The party is over

Sukumar Muralidharan | Updated on September 14, 2018

Knit brows: In the 1960s, political scientist Rajni Kothari had said that a “Congress system” would remain an eternal feature of Indian democracy. Much water has since flowed under the bridge   -  KVS GIRI

Defaulting on promises made to the disadvantaged may no longer be an option in the 2019 Lok Sabha polls

The countdown to the world’s biggest election has begun. The pathway to the Lok Sabha elections in 2019 will be paved with contests in pivotal states and every outcome will be parsed for pointers towards the mood of the country. There have been instances when state elections have been a barometer to the mood of the nation, and an equal number where they have seriously misled.

Will India reaffirm its choices from 2014, since underlined by a right-wing tide sweeping across other countries that seemed comfortably settled into a liberal-democratic paradigm of politics? Or will there be a collective assertion of an alternative, however messy and muddled?

Over the world, the shift to the right presages not just changes in government, but entire political systems. Understanding the implications for India would require an authentic understanding of the system, beyond its characterisation as a parliamentary democracy. It would require an appreciation of the nature of political competition, which, in India, has unique attributes.

At one time, the competitive dynamics involved one party that could legitimately claim the mantle of nationalist consolidation, and a variety of others arguing their distinct cases. The political science doyen Rajni Kothari spoke in the mid-1960s (in an essay published in Asian Survey), in a spirit of optimism, about a “Congress system” that would remain an eternal feature of Indian democracy. One party, in Kothari’s forecast, would serve as the locus of consensus, while retaining the means, through processes of political negotiation, to co-opt dissent. These negotiations would not, by any means, be simple. Yet, through their complex trajectories, a fidelity would be retained — on the good faith of all participants — to the constitutional principles of equality and fairness.

Kothari saw the Congress as the party of consensus that functioned “through an elaborate network of factions which (provided) the chief competitive mechanism of the Indian system”. Political competition would be “internalised and carried on within the Congress”, while the “secular involvement of sectional groups”, would “help in the articulation of the opposition”.

Groups working outside the margins of the Congress, Kothari said, would not “constitute alternatives to the ruling party”. Rather, their role would be to “pressurise, criticise, censure and influence it”. They would exert a “latent threat” that displacement from power would be the consequence if the ruling group were to stray “too far from the balance of effective public opinion”.

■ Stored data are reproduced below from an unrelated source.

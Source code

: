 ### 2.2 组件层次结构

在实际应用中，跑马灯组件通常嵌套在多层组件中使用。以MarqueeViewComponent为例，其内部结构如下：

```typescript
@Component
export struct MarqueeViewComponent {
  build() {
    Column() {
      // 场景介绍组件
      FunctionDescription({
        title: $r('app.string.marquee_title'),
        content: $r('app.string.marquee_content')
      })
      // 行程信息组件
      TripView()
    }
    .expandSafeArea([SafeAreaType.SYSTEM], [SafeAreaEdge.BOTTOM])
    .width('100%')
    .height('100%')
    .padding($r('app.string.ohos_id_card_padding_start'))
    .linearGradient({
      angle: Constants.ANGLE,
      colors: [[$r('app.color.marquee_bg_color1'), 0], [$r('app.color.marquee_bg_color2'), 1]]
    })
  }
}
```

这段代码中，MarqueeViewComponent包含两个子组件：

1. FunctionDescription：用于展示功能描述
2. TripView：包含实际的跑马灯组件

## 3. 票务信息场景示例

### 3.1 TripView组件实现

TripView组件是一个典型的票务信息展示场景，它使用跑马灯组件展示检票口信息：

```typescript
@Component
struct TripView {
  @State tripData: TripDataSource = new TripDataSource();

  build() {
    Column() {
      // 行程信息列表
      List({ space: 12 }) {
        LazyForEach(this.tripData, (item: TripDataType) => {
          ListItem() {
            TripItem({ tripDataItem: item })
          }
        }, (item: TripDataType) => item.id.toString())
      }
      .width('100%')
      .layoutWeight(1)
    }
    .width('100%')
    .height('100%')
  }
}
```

Probably swept up in the optimism of the time, Kothari may have been less mindful than he needed to be of BR Ambedkar’s warning from his valedictory address to the Constituent Assembly. With the adoption of a republican form of government, Ambedkar said, India was embarking upon a life of contradictions. On one side were the promises of equal value for all citizens. On the other, were the realities of inequalities in the social and economic realms.

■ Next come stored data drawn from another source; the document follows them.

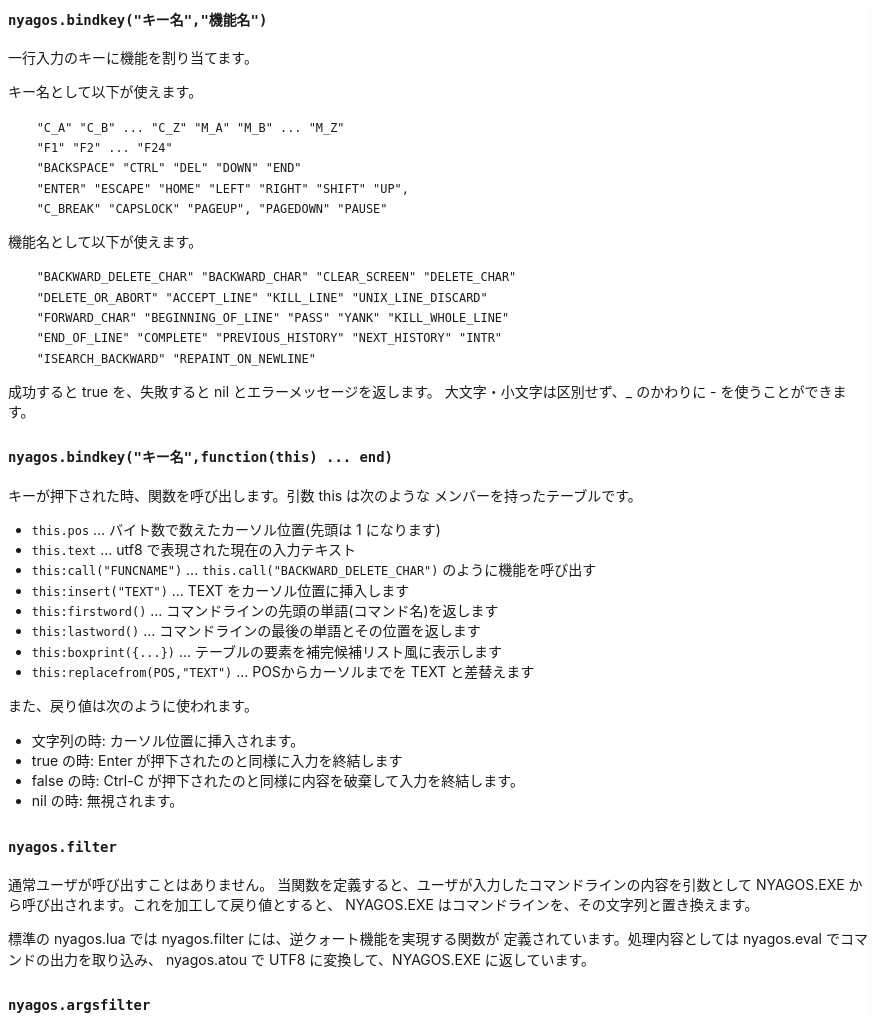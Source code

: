 ### `nyagos.bindkey("キー名","機能名")`

一行入力のキーに機能を割り当てます。

キー名として以下が使えます。

        "C_A" "C_B" ... "C_Z" "M_A" "M_B" ... "M_Z"
        "F1" "F2" ... "F24"
        "BACKSPACE" "CTRL" "DEL" "DOWN" "END"
        "ENTER" "ESCAPE" "HOME" "LEFT" "RIGHT" "SHIFT" "UP",
        "C_BREAK" "CAPSLOCK" "PAGEUP", "PAGEDOWN" "PAUSE"

機能名として以下が使えます。

        "BACKWARD_DELETE_CHAR" "BACKWARD_CHAR" "CLEAR_SCREEN" "DELETE_CHAR"
        "DELETE_OR_ABORT" "ACCEPT_LINE" "KILL_LINE" "UNIX_LINE_DISCARD"
        "FORWARD_CHAR" "BEGINNING_OF_LINE" "PASS" "YANK" "KILL_WHOLE_LINE"
        "END_OF_LINE" "COMPLETE" "PREVIOUS_HISTORY" "NEXT_HISTORY" "INTR"
        "ISEARCH_BACKWARD" "REPAINT_ON_NEWLINE"

成功すると true を、失敗すると nil とエラーメッセージを返します。
大文字・小文字は区別せず、\_ のかわりに - を使うことができます。

### `nyagos.bindkey("キー名",function(this) ... end)`

キーが押下された時、関数を呼び出します。引数 this は次のような
メンバーを持ったテーブルです。

* `this.pos` … バイト数で数えたカーソル位置(先頭は 1 になります)
* `this.text` … utf8 で表現された現在の入力テキスト
* `this:call("FUNCNAME")` ... `this.call("BACKWARD_DELETE_CHAR")` のように機能を呼び出す
* `this:insert("TEXT")` ... TEXT をカーソル位置に挿入します
* `this:firstword()` ... コマンドラインの先頭の単語(コマンド名)を返します
* `this:lastword()` ... コマンドラインの最後の単語とその位置を返します
* `this:boxprint({...})` ... テーブルの要素を補完候補リスト風に表示します
* `this:replacefrom(POS,"TEXT")` ... POSからカーソルまでを TEXT と差替えます

また、戻り値は次のように使われます。

* 文字列の時: カーソル位置に挿入されます。
* true の時: Enter が押下されたのと同様に入力を終結します
* false の時: Ctrl-C が押下されたのと同様に内容を破棄して入力を終結します。
* nil の時: 無視されます。

### `nyagos.filter`

通常ユーザが呼び出すことはありません。
当関数を定義すると、ユーザが入力したコマンドラインの内容を引数として
NYAGOS.EXE から呼び出されます。これを加工して戻り値とすると、
NYAGOS.EXE はコマンドラインを、その文字列と置き換えます。

標準の nyagos.lua では nyagos.filter には、逆クォート機能を実現する関数が
定義されています。処理内容としては nyagos.eval でコマンドの出力を取り込み、
nyagos.atou で UTF8 に変換して、NYAGOS.EXE に返しています。

### `nyagos.argsfilter`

Resolving the conundrum involved an active pursuit of redistributive politics, with all its potential to unleash discord. Infirmities of conviction soon transformed the Congress system from managing the secular demands of sectional groups, as Kothari saw it, into orchestrating a conflict of identities.

In 1999, as he witnessed the crumbling of the Congress system, political scientist (now activist) Yogendra Yadav observed that the “dynamics of political equality” as embodied in universal adult franchise, continued to collide with the “self-reproductive processes of the structure of socio-economic inequality”. Neither had been able to “tame the other”.

Political competition intensified through the ’90s, spilling beyond the capabilities of any single party in its complexities. Coalition politics became essential to constructing parliamentary majorities, while holding out the promise of inclusion for diverse constituencies. As accelerating growth rates through the first decade of this century enabled a potential escape from zero-sum politics, legislation affirming a number of positive rights such as employment, education and nutrition, became a distinct possibility.

The growth bubble did not last and a backlash against the politics it had enabled soon followed. For the first time in 30 years, a party emerged with a majority on its own in the 2014 elections. The years since have seen an effort to resolve the foundational contradiction in India’s republican order, through disentitlement and disenfranchisement.

The months leading to the 2019 polls will witness a consolidation of political parties opposed to the current ruling dispensation. The effectiveness of such an alliance would revolve around how coherently it is able to manage social coalitions of the disadvantaged. For many observers, 2019 looks like a juncture when substantive remedies will be demanded for the malaise of social and economic disenfranchisement. Defaulting on promises that are routinely made in the heat of political competition, may no longer be an option.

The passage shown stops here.